Am a little sick to my stomach now. See I was better off when I lost hope and vilified him and was moving on. Now with this new hope I have to stop myself from pursuing again and questioning and worrying about him changing his mind.
H just came to pick up kids. He was polite but could barely look at me. I can tell he is mad or sad or something...about court date. He has to pay less then we both expected. (Still not sure why, I think there was a miscalculation by magistrate but it's so confusing. Either way I'm not overly concerned about this for now)

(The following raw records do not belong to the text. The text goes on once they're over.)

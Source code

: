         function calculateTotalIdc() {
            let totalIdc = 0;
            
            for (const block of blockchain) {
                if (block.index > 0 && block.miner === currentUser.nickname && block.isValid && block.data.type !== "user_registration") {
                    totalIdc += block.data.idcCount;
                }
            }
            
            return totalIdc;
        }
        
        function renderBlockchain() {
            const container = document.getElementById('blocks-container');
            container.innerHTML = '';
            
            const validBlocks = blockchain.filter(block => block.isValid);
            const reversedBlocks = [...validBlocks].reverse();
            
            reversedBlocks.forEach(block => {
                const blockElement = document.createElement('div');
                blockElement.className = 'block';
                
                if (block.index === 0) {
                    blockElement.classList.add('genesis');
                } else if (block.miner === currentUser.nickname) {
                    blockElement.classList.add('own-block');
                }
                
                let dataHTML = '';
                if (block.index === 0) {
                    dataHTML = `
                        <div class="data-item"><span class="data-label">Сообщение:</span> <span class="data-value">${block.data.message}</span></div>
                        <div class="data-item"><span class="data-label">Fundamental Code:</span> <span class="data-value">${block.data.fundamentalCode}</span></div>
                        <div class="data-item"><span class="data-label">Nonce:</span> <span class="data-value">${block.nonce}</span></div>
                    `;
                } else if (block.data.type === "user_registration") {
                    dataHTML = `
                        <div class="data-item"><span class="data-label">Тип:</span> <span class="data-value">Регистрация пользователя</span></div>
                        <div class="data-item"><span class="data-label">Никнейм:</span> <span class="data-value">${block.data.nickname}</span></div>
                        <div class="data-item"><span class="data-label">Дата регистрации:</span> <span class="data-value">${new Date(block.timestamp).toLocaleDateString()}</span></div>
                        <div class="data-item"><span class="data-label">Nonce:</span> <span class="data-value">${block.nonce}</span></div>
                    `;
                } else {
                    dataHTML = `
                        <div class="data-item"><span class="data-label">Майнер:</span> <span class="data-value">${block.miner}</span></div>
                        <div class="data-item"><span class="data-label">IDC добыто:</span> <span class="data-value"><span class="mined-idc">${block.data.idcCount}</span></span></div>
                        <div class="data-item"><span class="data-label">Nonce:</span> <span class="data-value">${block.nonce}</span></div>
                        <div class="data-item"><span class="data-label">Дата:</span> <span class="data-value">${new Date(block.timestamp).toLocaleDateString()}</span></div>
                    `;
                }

While we were waiting, at first I was annoyed that he was not being honest about some of the CS stipulations. He does not know that I am well aware of my rights. Felt a little like he was trying to sell me something and that has never been his personality. Then we were more friendly and talking like old times. He brought up counseling to me. I told him I had mistrusted his motivations and he responded with "I know".
I was mad and spoke out during meeting because he "nickel and dimed me on a small amount of money". I felt like it was the principle of the matter, since I had not been getting support for so many months. he felt like I'm the one that wanted things done by the book and this was by the book. He was correct legally. when we left court room we were arguing about it and about finances.
He did say he wants to put this behind us and start a new slate. He says he has nothing and I don't understand it. I have so much mistrust regarding his finances. He wants me to work full time if we are to have any future. (Obviously I don't trust This) I told him this was his choice. He says it was not. We were in agreement about some things but we were arguing anyway. I just was not able to validate. I was argumentative but calm I rarely yell or lose control that way..he was frusturated and kind of yelling. Basically it was both of us trying to be right again.
We were back to all our old ways. And this is what I am afraid of. IT IS SO HARD TO USE COMMUNICATION AND VALIDATION TECHNIQUES WHEN UNDER STRESS AND IN HEAT OF MOMENT!!! This was something we both expressed to counselor. It's almost like we cannot break out of old habits. And I know better and I still have not been able to with him.
What should I do now?? Doubt that he still means what he said about pursuing reconciliation after that. Does it make him think that we will never be able to reach agreement and be doomed to life of conflict? Probably. I'm not saying I was all wrong and neither was he. But I do feel hopeless. Even worse, I think he feels it is hopeless.
I am afraid now to initiate talk with him, because if he sees that I want reconciliation he might try to walk all over me, or it seems that when I wanted reconciliation he wanted opposite. So if I'm patient and just give him time to think and let him initiate a conversation is that wiser? Is is Better to not let him. Know I care a lot about reconciling?